ASSIGNMENT:
Quote the records below in full, exactly as given, with the images taken out.

[TASK INPUT]

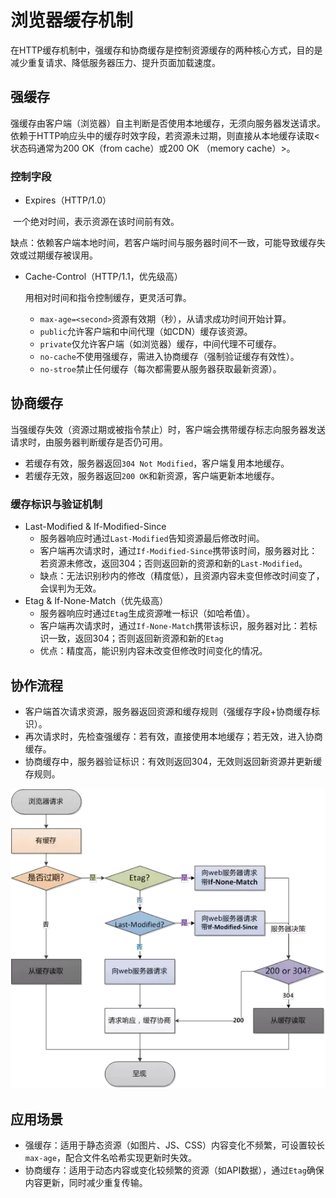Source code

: # 浏览器缓存机制

在HTTP缓存机制中，强缓存和协商缓存是控制资源缓存的两种核心方式，目的是减少重复请求、降低服务器压力、提升页面加载速度。

## 强缓存

强缓存由客户端（浏览器）自主判断是否使用本地缓存，无须向服务器发送请求。依赖于HTTP响应头中的缓存时效字段，若资源未过期，则直接从本地缓存读取<状态码通常为200 OK（from cache）或200 OK （memory cache）>。

### 控制字段

- Expires（HTTP/1.0）

​		一个绝对时间，表示资源在该时间前有效。

​		缺点：依赖客户端本地时间，若客户端时间与服务器时间不一致，可能导致缓存失效或过期缓存被误用。

- Cache-Control（HTTP/1.1，优先级高）

  用相对时间和指令控制缓存，更灵活可靠。

  - `max-age=<second>`资源有效期（秒），从请求成功时间开始计算。
  - `public`允许客户端和中间代理（如CDN）缓存该资源。
  - `private`仅允许客户端（如浏览器）缓存，中间代理不可缓存。
  - `no-cache`不使用强缓存，需进入协商缓存（强制验证缓存有效性）。
  - `no-stroe`禁止任何缓存（每次都需要从服务器获取最新资源）。

## 协商缓存

当强缓存失效（资源过期或被指令禁止）时，客户端会携带缓存标志向服务器发送请求时，由服务器判断缓存是否仍可用。

- 若缓存有效，服务器返回`304 Not Modified`，客户端复用本地缓存。
- 若缓存无效，服务器返回`200 OK`和新资源，客户端更新本地缓存。

### 缓存标识与验证机制

- Last-Modified & If-Modified-Since
  - 服务器响应时通过`Last-Modified`告知资源最后修改时间。
  - 客户端再次请求时，通过`If-Modified-Since`携带该时间，服务器对比：若资源未修改，返回304；否则返回新的资源和新的`Last-Modified`。
  - 缺点：无法识别秒内的修改（精度低），且资源内容未变但修改时间变了，会误判为无效。
- Etag & If-None-Match（优先级高）
  - 服务器响应时通过`Etag`生成资源唯一标识（如哈希值）。
  - 客户端再次请求时，通过`If-None-Match`携带该标识，服务器对比：若标识一致，返回304；否则返回新资源和新的`Etag`
  - 优点：精度高，能识别内容未改变但修改时间变化的情况。

## 协作流程

- 客户端首次请求资源，服务器返回资源和缓存规则（强缓存字段+协商缓存标识）。
- 再次请求时，先检查强缓存：若有效，直接使用本地缓存；若无效，进入协商缓存。
- 协商缓存中，服务器验证标识：有效则返回304，无效则返回新资源并更新缓存规则。

![cache](.\images\cache.png)

## 应用场景

- 强缓存：适用于静态资源（如图片、JS、CSS）内容变化不频繁，可设置较长`max-age`，配合文件名哈希实现更新时失效。
- 协商缓存：适用于动态内容或变化较频繁的资源（如API数据），通过`Etag`确保内容更新，同时减少重复传输。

[/TASK INPUT]

PROBLEM SOLUTION:
Source code

: # 浏览器缓存机制

在HTTP缓存机制中，强缓存和协商缓存是控制资源缓存的两种核心方式，目的是减少重复请求、降低服务器压力、提升页面加载速度。

## 强缓存

强缓存由客户端（浏览器）自主判断是否使用本地缓存，无须向服务器发送请求。依赖于HTTP响应头中的缓存时效字段，若资源未过期，则直接从本地缓存读取<状态码通常为200 OK（from cache）或200 OK （memory cache）>。

### 控制字段

- Expires（HTTP/1.0）

​		一个绝对时间，表示资源在该时间前有效。

​		缺点：依赖客户端本地时间，若客户端时间与服务器时间不一致，可能导致缓存失效或过期缓存被误用。

- Cache-Control（HTTP/1.1，优先级高）

  用相对时间和指令控制缓存，更灵活可靠。

  - `max-age=<second>`资源有效期（秒），从请求成功时间开始计算。
  - `public`允许客户端和中间代理（如CDN）缓存该资源。
  - `private`仅允许客户端（如浏览器）缓存，中间代理不可缓存。
  - `no-cache`不使用强缓存，需进入协商缓存（强制验证缓存有效性）。
  - `no-stroe`禁止任何缓存（每次都需要从服务器获取最新资源）。

## 协商缓存

当强缓存失效（资源过期或被指令禁止）时，客户端会携带缓存标志向服务器发送请求时，由服务器判断缓存是否仍可用。

- 若缓存有效，服务器返回`304 Not Modified`，客户端复用本地缓存。
- 若缓存无效，服务器返回`200 OK`和新资源，客户端更新本地缓存。

### 缓存标识与验证机制

- Last-Modified & If-Modified-Since
  - 服务器响应时通过`Last-Modified`告知资源最后修改时间。
  - 客户端再次请求时，通过`If-Modified-Since`携带该时间，服务器对比：若资源未修改，返回304；否则返回新的资源和新的`Last-Modified`。
  - 缺点：无法识别秒内的修改（精度低），且资源内容未变但修改时间变了，会误判为无效。
- Etag & If-None-Match（优先级高）
  - 服务器响应时通过`Etag`生成资源唯一标识（如哈希值）。
  - 客户端再次请求时，通过`If-None-Match`携带该标识，服务器对比：若标识一致，返回304；否则返回新资源和新的`Etag`
  - 优点：精度高，能识别内容未改变但修改时间变化的情况。

## 协作流程

- 客户端首次请求资源，服务器返回资源和缓存规则（强缓存字段+协商缓存标识）。
- 再次请求时，先检查强缓存：若有效，直接使用本地缓存；若无效，进入协商缓存。
- 协商缓存中，服务器验证标识：有效则返回304，无效则返回新资源并更新缓存规则。

![cache](.\images\cache.png)

## 应用场景

- 强缓存：适用于静态资源（如图片、JS、CSS）内容变化不频繁，可设置较长`max-age`，配合文件名哈希实现更新时失效。
- 协商缓存：适用于动态内容或变化较频繁的资源（如API数据），通过`Etag`确保内容更新，同时减少重复传输。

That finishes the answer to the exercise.